# ASSIGNMENT
Give back the full data, retyped precisely.

-------- RECORDS FOR THE TASK

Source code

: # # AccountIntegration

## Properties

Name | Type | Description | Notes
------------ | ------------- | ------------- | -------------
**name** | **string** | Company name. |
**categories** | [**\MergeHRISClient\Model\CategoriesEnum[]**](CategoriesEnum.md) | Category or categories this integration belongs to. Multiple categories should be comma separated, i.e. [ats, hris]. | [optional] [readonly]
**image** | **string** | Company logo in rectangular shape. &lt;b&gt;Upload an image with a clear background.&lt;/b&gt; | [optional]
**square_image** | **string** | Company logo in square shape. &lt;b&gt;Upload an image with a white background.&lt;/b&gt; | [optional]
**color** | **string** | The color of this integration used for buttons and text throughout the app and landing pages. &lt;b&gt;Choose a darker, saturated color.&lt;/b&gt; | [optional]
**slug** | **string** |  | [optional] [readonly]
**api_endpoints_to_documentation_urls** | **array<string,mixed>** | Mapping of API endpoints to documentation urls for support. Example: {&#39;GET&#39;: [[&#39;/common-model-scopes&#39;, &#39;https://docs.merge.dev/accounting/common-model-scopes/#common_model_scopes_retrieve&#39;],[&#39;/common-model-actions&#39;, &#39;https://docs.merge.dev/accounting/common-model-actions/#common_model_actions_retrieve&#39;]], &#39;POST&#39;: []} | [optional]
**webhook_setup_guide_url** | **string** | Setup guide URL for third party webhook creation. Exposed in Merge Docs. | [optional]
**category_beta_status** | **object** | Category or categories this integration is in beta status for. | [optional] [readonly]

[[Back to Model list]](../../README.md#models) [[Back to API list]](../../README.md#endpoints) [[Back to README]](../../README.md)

----------------

# RESPONSE TO THE TASK
Source code

: # # AccountIntegration

## Properties

Name | Type | Description | Notes
------------ | ------------- | ------------- | -------------
**name** | **string** | Company name. |
**categories** | [**\MergeHRISClient\Model\CategoriesEnum[]**](CategoriesEnum.md) | Category or categories this integration belongs to. Multiple categories should be comma separated, i.e. [ats, hris]. | [optional] [readonly]
**image** | **string** | Company logo in rectangular shape. &lt;b&gt;Upload an image with a clear background.&lt;/b&gt; | [optional]
**square_image** | **string** | Company logo in square shape. &lt;b&gt;Upload an image with a white background.&lt;/b&gt; | [optional]
**color** | **string** | The color of this integration used for buttons and text throughout the app and landing pages. &lt;b&gt;Choose a darker, saturated color.&lt;/b&gt; | [optional]
**slug** | **string** |  | [optional] [readonly]
**api_endpoints_to_documentation_urls** | **array<string,mixed>** | Mapping of API endpoints to documentation urls for support. Example: {&#39;GET&#39;: [[&#39;/common-model-scopes&#39;, &#39;https://docs.merge.dev/accounting/common-model-scopes/#common_model_scopes_retrieve&#39;],[&#39;/common-model-actions&#39;, &#39;https://docs.merge.dev/accounting/common-model-actions/#common_model_actions_retrieve&#39;]], &#39;POST&#39;: []} | [optional]
**webhook_setup_guide_url** | **string** | Setup guide URL for third party webhook creation. Exposed in Merge Docs. | [optional]
**category_beta_status** | **object** | Category or categories this integration is in beta status for. | [optional] [readonly]

[[Back to Model list]](../../README.md#models) [[Back to API list]](../../README.md#endpoints) [[Back to README]](../../README.md)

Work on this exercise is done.